L.A. Slasher operates on a heightened reality. It introduces us to its “stars” at a breakneck pace. You have the reality star, the heiress, the teen mom, and so on… We jump from party to party, tweet to tweet, as we are thrown into the world that is our own, both alien and shockingly familiar. The L.A. Slasher has an agenda. To hold a mirror up to society’s face and force it to confront its true ugliness. One by one, “celebrities” disappear, but no one seems to care on a personal level. Instead of worry and fear, we are confronted with indifference and opportunism. Things escalate and blood is spilled, but where it is heading is up to interpretation, even as the final curtain falls.
There are no real characters in the film, only archetypes, and it is not hard to spot the thinly-disguised personalities on which they are based. No one is off limits in this film. From the Mayor to a couple of drug dealers, the L.A. Slasher is out to touch the lives of the corrupted or unlucky.
As for the talent, the film is filled to the rim. Whereas Mischa Barton and Marisa Lauren are at the center, it is the surrounding cast that really shines. Elizabeth Morris as The Heiress is particularly great and her dinner party scene while drugged up is a highlight. William Nicol as the CBuzz host who chimes in with news flashes reminds me why I don’t watch entertainment television. Abigail Wright as the reporter is perhaps the most grounded as the voice of reason and window into morality for most viewers (I hope). With all that going on, the scene-stealers of the film turn out to be Dave Bautista and Danny Trejo as two drug dealers on a mission, but not on the same page. As with most characters in the film, they are both funny and surprisingly authentic.
Which brings us to the L.A. Slasher himself. We don’t learn much about him, but his ravings are that of someone who thinks he is right and knows that his actions are insane. He lives in a world of constant stimulation and blends into the chaos of the narrative. That being said, there are moments of realism that sent a chill down my spine. After a blood-soaked encounter, we see the slasher’s hand shaking uncontrollably as he attempts to pour a cup of coffee. It’s a blink and you miss it moment that adds a sense of reality to his actions (no pun intended). Andy Dick is the voice of the Slasher and plays him with a restrained madness that is both hilarious in pitch and creepy in tone.
L.A. Slasher is at its best, an odyssey through modern Los Angeles with strong echoes of Brett Easton Ellis.
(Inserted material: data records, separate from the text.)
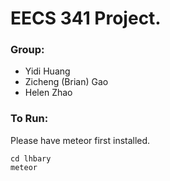 # EECS 341 Project.

### Group:
- Yidi Huang
- Zicheng (Brian) Gao
- Helen Zhao

### To Run:

Please have meteor first installed.

```
cd lhbary
meteor
``` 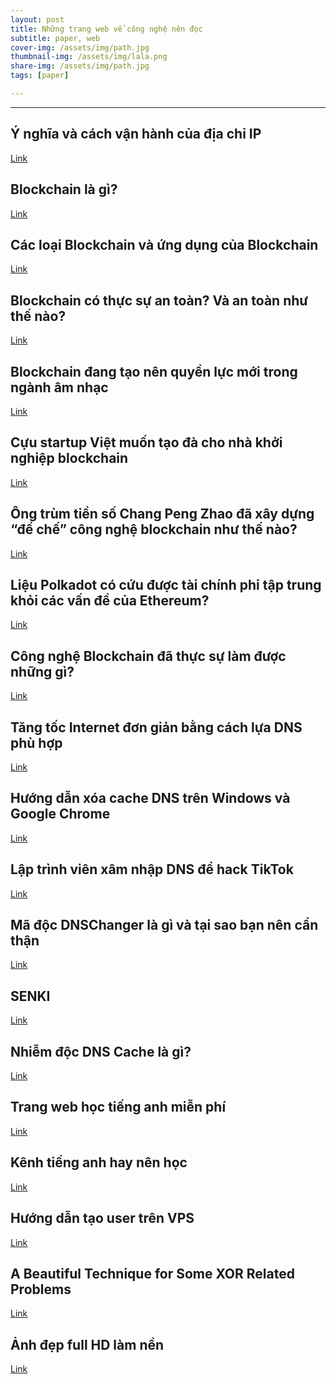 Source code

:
 ```yaml
---
layout: post
title: Những trang web về công nghệ nên đọc
subtitle: paper, web
cover-img: /assets/img/path.jpg
thumbnail-img: /assets/img/lala.png
share-img: /assets/img/path.jpg
tags: [paper]

---
```



<style TYPE="text/css">
code.has-jax {font: inherit; font-size: 100%; background: inherit; border: inherit;}
</style>
<script type="text/x-mathjax-config">
MathJax.Hub.Config({
    tex2jax: {
        inlineMath: [['$','$'], ['\\(','\\)']],
        skipTags: ['script', 'noscript', 'style', 'textarea', 'pre'] // removed 'code' entry
    }
});
MathJax.Hub.Queue(function() {
    var all = MathJax.Hub.getAllJax(), i;
    for(i = 0; i < all.length; i += 1) {
        all[i].SourceElement().parentNode.className += ' has-jax';
    }
});
</script>
<script type="text/javascript" src="https://cdnjs.cloudflare.com/ajax/libs/mathjax/2.7.4/MathJax.js?config=TeX-AMS_HTML-full"></script>

----------------

## Ý nghĩa và cách vận hành của địa chỉ IP

[Link](https://vnreview.vn/thread-old/y-nghia-va-cach-van-hanh-cua-dia-chi-ip.2412275)

## Blockchain là gì?

[Link](https://vnreview.vn/thread-old/blockchain-la-gi.2831464)

## Các loại Blockchain và ứng dụng của Blockchain

[Link](https://vnreview.vn/thread-old/cac-loai-blockchain-va-ung-dung-cua-blockchain.2832911)

## Blockchain có thực sự an toàn? Và an toàn như thế nào?

[Link](https://vnreview.vn/thread-old/blockchain-co-thuc-su-an-toan-va-an-toan-nhu-the-nao.2475759)

## Blockchain đang tạo nên quyền lực mới trong ngành âm nhạc

[Link](https://vnreview.vn/thread-old/blockchain-dang-tao-nen-quyen-luc-moi-trong-nganh-am-nhac.3496256)

## Cựu startup Việt muốn tạo đà cho nhà khởi nghiệp blockchain

[Link](https://vnreview.vn/thread/cuu-startup-viet-muon-tao-da-cho-nha-khoi-nghiep-blockchain.562949953437591)

## Ông trùm tiền số Chang Peng Zhao đã xây dựng “đế chế” công nghệ blockchain như thế nào?

[Link](https://vnreview.vn/thread-old/ong-trum-tien-so-chang-peng-zhao-da-xay-dung-de-che-cong-nghe-blockchain-nhu-the-nao.3486400)

## Liệu Polkadot có cứu được tài chính phi tập trung khỏi các vấn đề của Ethereum?

[Link](https://vnreview.vn/thread/lieu-polkadot-co-cuu-duoc-tai-chinh-phi-tap-trung-khoi-cac-van-de-cua-ethereum.492581209261576)

## Công nghệ Blockchain đã thực sự làm được những gì?

[Link](https://vnreview.vn/thread-old/cong-nghe-blockchain-da-thuc-su-lam-duoc-nhung-gi.2969324)

## Tăng tốc Internet đơn giản bằng cách lựa DNS phù hợp 

[Link](https://vnreview.vn/thread-old/tang-toc-internet-don-gian-bang-cach-lua-dns-phu-hop.1979353)

## Hướng dẫn xóa cache DNS trên Windows và Google Chrome

[Link](https://vnreview.vn/thread-old/huong-dan-xoa-cache-dns-tren-windows-va-google-chrome.2290074)

## Lập trình viên xâm nhập DNS để hack TikTok

[Link](https://vnreview.vn/thread-old/lap-trinh-vien-xam-nhap-dns-de-hack-tiktok.3128912)

## Mã độc DNSChanger là gì và tại sao bạn nên cẩn thận

[Link](https://vnreview.vn/thread-old/ma-doc-dnschanger-la-gi-va-tai-sao-ban-nen-can-than.213135)

## SENKI 

[Link](https://www.senki.org/)

## Nhiễm độc DNS Cache là gì?

[Link](https://vnreview.vn/thread-old/nhiem-docdns-cache-la-gi.522020)

## Trang web học tiếng anh miễn phí

[Link](https://tikibook.com/trang-web-hoc-tieng-anh-toeic-mien-phi-pr18811.html)

## Kênh tiếng anh hay nên học

[Link](https://www.studytienganh.vn/category/62)

## Hướng dẫn tạo user trên VPS 

[Link](https://www.youtube.com/watch?v=ItW_QQ96vzk)

## A Beautiful Technique for Some XOR Related Problems

[Link](https://codeforces.com/blog/entry/68953)

## Ảnh đẹp full HD làm nền

[Link](https://unsplash.com/backgrounds/desktop/hd)








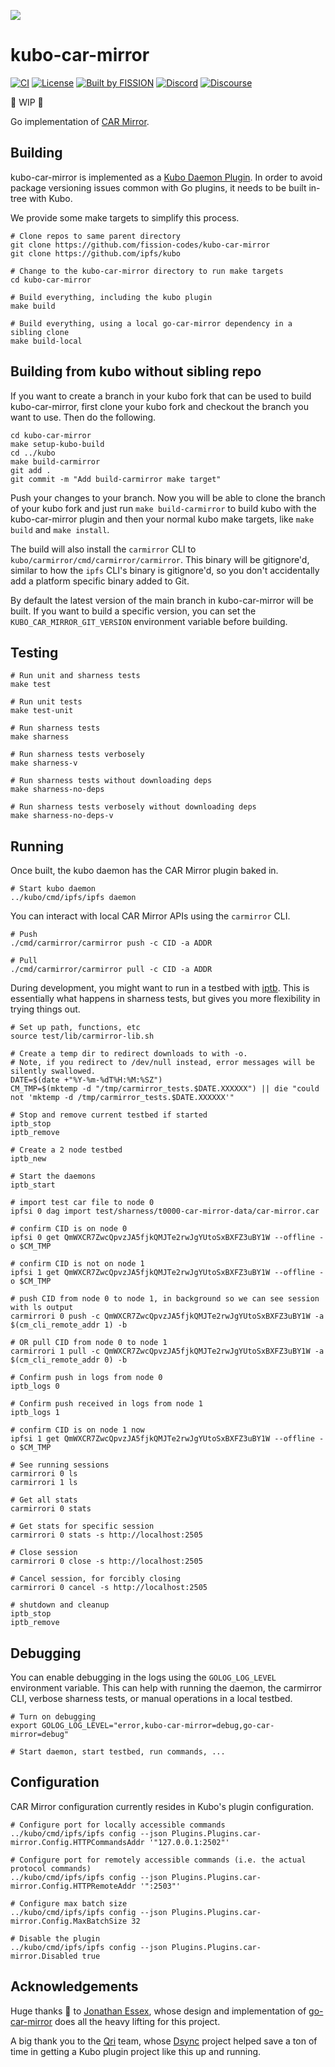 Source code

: ![](https://github.com/fission-codes/kubo-car-mirror/raw/master/assets/logo.png?sanitize=true)

# kubo-car-mirror

[![CI](https://github.com/fission-codes/kubo-car-mirror/actions/workflows/main.yml/badge.svg)](https://github.com/fission-codes/kubo-car-mirror/actions/workflows/main.yml)
[![License](https://img.shields.io/badge/License-Apache%202.0-blue.svg)](https://github.com/fission-codes/blob/master/LICENSE)
[![Built by FISSION](https://img.shields.io/badge/⌘-Built_by_FISSION-purple.svg)](https://fission.codes)
[![Discord](https://img.shields.io/discord/478735028319158273.svg)](https://discord.gg/zAQBDEq)
[![Discourse](https://img.shields.io/discourse/https/talk.fission.codes/topics)](https://talk.fission.codes)

🚧 WIP 🚧

Go implementation of [CAR Mirror](https://github.com/fission-codes/spec/tree/main/car-pool).

## Building

kubo-car-mirror is implemented as a [Kubo Daemon Plugin](https://github.com/ipfs/kubo/blob/master/docs/plugins.md#daemon).
In order to avoid package versioning issues common with Go plugins, it needs to be built in-tree with Kubo.

We provide some make targets to simplify this process.

```
# Clone repos to same parent directory
git clone https://github.com/fission-codes/kubo-car-mirror
git clone https://github.com/ipfs/kubo

# Change to the kubo-car-mirror directory to run make targets
cd kubo-car-mirror

# Build everything, including the kubo plugin
make build

# Build everything, using a local go-car-mirror dependency in a sibling clone
make build-local
```

## Building from kubo without sibling repo

If you want to create a branch in your kubo fork that can be used to build kubo-car-mirror, first clone your kubo fork and checkout the branch you want to use.
Then do the following.

```
cd kubo-car-mirror
make setup-kubo-build
cd ../kubo
make build-carmirror
git add .
git commit -m "Add build-carmirror make target"
```

Push your changes to your branch.  Now you will be able to clone the branch of your kubo fork and just run `make build-carmirror` to build kubo with the kubo-car-mirror plugin and then your normal kubo make targets, like `make build` and `make install`.

The build will also install the `carmirror` CLI to `kubo/carmirror/cmd/carmirror/carmirror`.  This binary will be gitignore'd, similar to how the `ipfs` CLI's binary is gitignore'd, so you don't accidentally add a platform specific binary added to Git.

By default the latest version of the main branch in kubo-car-mirror will be built.  If you want to build a specific version, you can set the `KUBO_CAR_MIRROR_GIT_VERSION` environment variable before building.

## Testing

```
# Run unit and sharness tests
make test

# Run unit tests
make test-unit

# Run sharness tests
make sharness

# Run sharness tests verbosely
make sharness-v

# Run sharness tests without downloading deps
make sharness-no-deps

# Run sharness tests verbosely without downloading deps
make sharness-no-deps-v
```

## Running

Once built, the kubo daemon has the CAR Mirror plugin baked in.

```
# Start kubo daemon
../kubo/cmd/ipfs/ipfs daemon
```

You can interact with local CAR Mirror APIs using the `carmirror` CLI.

```
# Push
./cmd/carmirror/carmirror push -c CID -a ADDR

# Pull
./cmd/carmirror/carmirror pull -c CID -a ADDR
```

During development, you might want to run in a testbed with [iptb](https://github.com/ipfs/iptb). This is essentially what happens in sharness tests, but gives you more flexibility in trying things out.

```
# Set up path, functions, etc
source test/lib/carmirror-lib.sh

# Create a temp dir to redirect downloads to with -o.
# Note, if you redirect to /dev/null instead, error messages will be silently swallowed.
DATE=$(date +"%Y-%m-%dT%H:%M:%SZ")
CM_TMP=$(mktemp -d "/tmp/carmirror_tests.$DATE.XXXXXX") || die "could not 'mktemp -d /tmp/carmirror_tests.$DATE.XXXXXX'"

# Stop and remove current testbed if started
iptb_stop
iptb_remove

# Create a 2 node testbed
iptb_new

# Start the daemons
iptb_start

# import test car file to node 0
ipfsi 0 dag import test/sharness/t0000-car-mirror-data/car-mirror.car

# confirm CID is on node 0
ipfsi 0 get QmWXCR7ZwcQpvzJA5fjkQMJTe2rwJgYUtoSxBXFZ3uBY1W --offline -o $CM_TMP

# confirm CID is not on node 1
ipfsi 1 get QmWXCR7ZwcQpvzJA5fjkQMJTe2rwJgYUtoSxBXFZ3uBY1W --offline -o $CM_TMP

# push CID from node 0 to node 1, in background so we can see session with ls output
carmirrori 0 push -c QmWXCR7ZwcQpvzJA5fjkQMJTe2rwJgYUtoSxBXFZ3uBY1W -a $(cm_cli_remote_addr 1) -b

# OR pull CID from node 0 to node 1
carmirrori 1 pull -c QmWXCR7ZwcQpvzJA5fjkQMJTe2rwJgYUtoSxBXFZ3uBY1W -a $(cm_cli_remote_addr 0) -b

# Confirm push in logs from node 0
iptb_logs 0

# Confirm push received in logs from node 1
iptb_logs 1

# confirm CID is on node 1 now
ipfsi 1 get QmWXCR7ZwcQpvzJA5fjkQMJTe2rwJgYUtoSxBXFZ3uBY1W --offline -o $CM_TMP

# See running sessions
carmirrori 0 ls
carmirrori 1 ls

# Get all stats
carmirrori 0 stats

# Get stats for specific session
carmirrori 0 stats -s http://localhost:2505

# Close session
carmirrori 0 close -s http://localhost:2505

# Cancel session, for forcibly closing
carmirrori 0 cancel -s http://localhost:2505

# shutdown and cleanup
iptb_stop
iptb_remove
```

## Debugging

You can enable debugging in the logs using the `GOLOG_LOG_LEVEL` environment variable. This can help with running the daemon, the carmirror CLI, verbose sharness tests, or manual operations in a local testbed.

```
# Turn on debugging
export GOLOG_LOG_LEVEL="error,kubo-car-mirror=debug,go-car-mirror=debug"

# Start daemon, start testbed, run commands, ...
```

## Configuration

CAR Mirror configuration currently resides in Kubo's plugin configuration.

```
# Configure port for locally accessible commands
../kubo/cmd/ipfs/ipfs config --json Plugins.Plugins.car-mirror.Config.HTTPCommandsAddr '"127.0.0.1:2502"'

# Configure port for remotely accessible commands (i.e. the actual protocol commands)
../kubo/cmd/ipfs/ipfs config --json Plugins.Plugins.car-mirror.Config.HTTPRemoteAddr '":2503"'

# Configure max batch size
../kubo/cmd/ipfs/ipfs config --json Plugins.Plugins.car-mirror.Config.MaxBatchSize 32

# Disable the plugin
../kubo/cmd/ipfs/ipfs config --json Plugins.Plugins.car-mirror.Disabled true
```

## Acknowledgements

Huge thanks 🙏 to [Jonathan Essex](https://github.com/softwareplumber), whose design and implementation of [go-car-mirror](https://github.com/fission-codes/go-car-mirror) does all the heavy lifting for this project.

A big thank you to the [Qri](https://github.com/qri-io) team, whose [Dsync](https://github.com/qri-io/dag) project helped save a ton of time in getting a Kubo plugin project like this up and running.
It is not about a linear plot, but the experience of living in these times and the morality of the people who populate it. Every action has multiple interpretations and the line between reality and fantasy is blurred as to create a lucid dream like state that is in effect like sleep walking through an acid trip. This is helped by the excellent 1980’s soundtrack featuring ABC’s “Look of Love”, Go West’s “King of Wishful Thinking” and Divine’s “I’m so Beautiful” among others.
There is a lot of comedy in the film. Not the kind that invokes belly laughs, but that knowing smirk because you’ve been there. At its heart, if L.A. Slasher disturbs for any reason, it should be because it really isn’t heightened at all. The Twitter-fueled world of high priced living and low empathy is our own, a world in which I live and interact daily. You can call it “Meta” or “self-aware”, but really, the film is just “current”. These are the times we live in.
Is the film for everyone? No. But good art shouldn’t be. It should be interpreted by the individual and value applied accordingly. The film is creepy at times, surreal, funny, and thought-provoking. It is bloody and bloodless and never gives you a clear line of life and death. This is a film that wants you to think. Is that a bad thing? Well, we live in a society where people don’t attend the school of thought on a regular basis. So again I say, you must see it and judge for yourself. But take the time to absorb it, because if you are only looking for surface thrills, you may end up the subject of the sequel.